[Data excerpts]

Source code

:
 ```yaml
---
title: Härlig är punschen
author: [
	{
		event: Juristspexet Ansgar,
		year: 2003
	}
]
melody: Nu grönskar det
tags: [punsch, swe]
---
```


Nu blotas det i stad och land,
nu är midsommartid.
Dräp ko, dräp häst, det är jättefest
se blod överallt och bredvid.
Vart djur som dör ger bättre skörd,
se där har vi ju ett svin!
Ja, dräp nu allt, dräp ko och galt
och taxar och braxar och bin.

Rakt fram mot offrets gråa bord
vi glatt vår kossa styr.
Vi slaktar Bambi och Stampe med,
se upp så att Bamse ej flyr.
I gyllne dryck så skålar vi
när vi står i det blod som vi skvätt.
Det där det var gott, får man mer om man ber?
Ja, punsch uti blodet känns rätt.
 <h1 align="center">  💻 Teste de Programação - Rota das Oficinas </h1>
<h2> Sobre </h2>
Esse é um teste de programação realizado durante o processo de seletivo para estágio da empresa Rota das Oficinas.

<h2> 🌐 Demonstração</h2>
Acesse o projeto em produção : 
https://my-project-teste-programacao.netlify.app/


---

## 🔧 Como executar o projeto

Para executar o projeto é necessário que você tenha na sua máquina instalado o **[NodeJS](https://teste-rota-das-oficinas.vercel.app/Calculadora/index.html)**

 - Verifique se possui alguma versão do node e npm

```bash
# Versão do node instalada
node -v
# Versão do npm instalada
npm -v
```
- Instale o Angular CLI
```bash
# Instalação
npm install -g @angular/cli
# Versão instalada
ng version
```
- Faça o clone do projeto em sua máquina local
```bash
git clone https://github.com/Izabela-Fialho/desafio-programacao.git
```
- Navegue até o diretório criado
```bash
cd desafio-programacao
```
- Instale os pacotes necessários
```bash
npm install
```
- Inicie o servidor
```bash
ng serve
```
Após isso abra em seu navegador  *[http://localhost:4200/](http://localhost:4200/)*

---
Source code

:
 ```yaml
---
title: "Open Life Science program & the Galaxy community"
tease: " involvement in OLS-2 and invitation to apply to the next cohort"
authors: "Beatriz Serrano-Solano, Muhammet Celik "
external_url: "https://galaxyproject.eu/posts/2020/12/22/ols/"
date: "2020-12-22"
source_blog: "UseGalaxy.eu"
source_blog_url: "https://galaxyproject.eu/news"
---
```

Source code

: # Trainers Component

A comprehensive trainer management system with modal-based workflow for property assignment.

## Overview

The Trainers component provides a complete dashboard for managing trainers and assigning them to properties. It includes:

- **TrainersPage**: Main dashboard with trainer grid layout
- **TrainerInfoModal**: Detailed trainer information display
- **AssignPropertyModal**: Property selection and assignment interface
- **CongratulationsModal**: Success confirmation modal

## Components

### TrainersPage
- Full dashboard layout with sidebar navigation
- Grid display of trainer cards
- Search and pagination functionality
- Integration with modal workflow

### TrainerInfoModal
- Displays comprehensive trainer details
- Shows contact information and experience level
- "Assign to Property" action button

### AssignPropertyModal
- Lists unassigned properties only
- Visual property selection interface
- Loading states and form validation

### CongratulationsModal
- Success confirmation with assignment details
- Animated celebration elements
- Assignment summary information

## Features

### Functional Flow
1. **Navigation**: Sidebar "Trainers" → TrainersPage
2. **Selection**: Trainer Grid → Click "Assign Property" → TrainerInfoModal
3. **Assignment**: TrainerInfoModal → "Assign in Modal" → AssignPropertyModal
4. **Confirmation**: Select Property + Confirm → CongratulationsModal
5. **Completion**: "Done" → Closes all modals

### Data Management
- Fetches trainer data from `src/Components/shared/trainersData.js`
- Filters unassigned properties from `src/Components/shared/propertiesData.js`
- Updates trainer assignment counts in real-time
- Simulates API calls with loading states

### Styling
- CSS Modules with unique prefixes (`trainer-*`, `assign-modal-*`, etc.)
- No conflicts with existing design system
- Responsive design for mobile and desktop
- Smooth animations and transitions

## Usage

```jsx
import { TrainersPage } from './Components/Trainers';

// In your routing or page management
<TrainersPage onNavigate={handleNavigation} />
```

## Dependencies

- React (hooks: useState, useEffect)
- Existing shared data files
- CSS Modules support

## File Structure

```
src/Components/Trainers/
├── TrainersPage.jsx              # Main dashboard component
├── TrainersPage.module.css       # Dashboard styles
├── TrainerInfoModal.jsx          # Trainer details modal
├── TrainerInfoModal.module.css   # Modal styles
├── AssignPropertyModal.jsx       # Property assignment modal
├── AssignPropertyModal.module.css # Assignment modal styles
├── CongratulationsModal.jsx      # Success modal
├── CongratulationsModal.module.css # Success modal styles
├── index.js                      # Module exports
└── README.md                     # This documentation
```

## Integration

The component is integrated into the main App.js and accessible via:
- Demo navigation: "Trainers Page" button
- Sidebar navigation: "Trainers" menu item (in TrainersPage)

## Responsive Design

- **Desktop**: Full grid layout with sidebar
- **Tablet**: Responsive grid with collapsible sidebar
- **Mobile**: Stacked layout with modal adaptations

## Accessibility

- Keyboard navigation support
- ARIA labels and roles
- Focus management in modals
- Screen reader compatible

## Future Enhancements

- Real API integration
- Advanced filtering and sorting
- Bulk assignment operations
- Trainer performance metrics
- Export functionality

#### [TASK TO COMPLETE]
The records above should be printed exactly, please, from the first line through the line containing "## Overview", with both ends kept and nothing past it.

#### [RESPONSE BOX]
Source code

:
 ```yaml
---
title: Härlig är punschen
author: [
	{
		event: Juristspexet Ansgar,
		year: 2003
	}
]
melody: Nu grönskar det
tags: [punsch, swe]
---
```


Nu blotas det i stad och land,
nu är midsommartid.
Dräp ko, dräp häst, det är jättefest
se blod överallt och bredvid.
Vart djur som dör ger bättre skörd,
se där har vi ju ett svin!
Ja, dräp nu allt, dräp ko och galt
och taxar och braxar och bin.

Rakt fram mot offrets gråa bord
vi glatt vår kossa styr.
Vi slaktar Bambi och Stampe med,
se upp så att Bamse ej flyr.
I gyllne dryck så skålar vi
när vi står i det blod som vi skvätt.
Det där det var gott, får man mer om man ber?
Ja, punsch uti blodet känns rätt.
 <h1 align="center">  💻 Teste de Programação - Rota das Oficinas </h1>
<h2> Sobre </h2>
Esse é um teste de programação realizado durante o processo de seletivo para estágio da empresa Rota das Oficinas.

<h2> 🌐 Demonstração</h2>
Acesse o projeto em produção : 
https://my-project-teste-programacao.netlify.app/


---

## 🔧 Como executar o projeto

Para executar o projeto é necessário que você tenha na sua máquina instalado o **[NodeJS](https://teste-rota-das-oficinas.vercel.app/Calculadora/index.html)**

 - Verifique se possui alguma versão do node e npm

```bash
# Versão do node instalada
node -v
# Versão do npm instalada
npm -v
```
- Instale o Angular CLI
```bash
# Instalação
npm install -g @angular/cli
# Versão instalada
ng version
```
- Faça o clone do projeto em sua máquina local
```bash
git clone https://github.com/Izabela-Fialho/desafio-programacao.git
```
- Navegue até o diretório criado
```bash
cd desafio-programacao
```
- Instale os pacotes necessários
```bash
npm install
```
- Inicie o servidor
```bash
ng serve
```
Após isso abra em seu navegador  *[http://localhost:4200/](http://localhost:4200/)*

---
Source code

:
 ```yaml
---
title: "Open Life Science program & the Galaxy community"
tease: " involvement in OLS-2 and invitation to apply to the next cohort"
authors: "Beatriz Serrano-Solano, Muhammet Celik "
external_url: "https://galaxyproject.eu/posts/2020/12/22/ols/"
date: "2020-12-22"
source_blog: "UseGalaxy.eu"
source_blog_url: "https://galaxyproject.eu/news"
---
```

Source code

: # Trainers Component

A comprehensive trainer management system with modal-based workflow for property assignment.

## Overview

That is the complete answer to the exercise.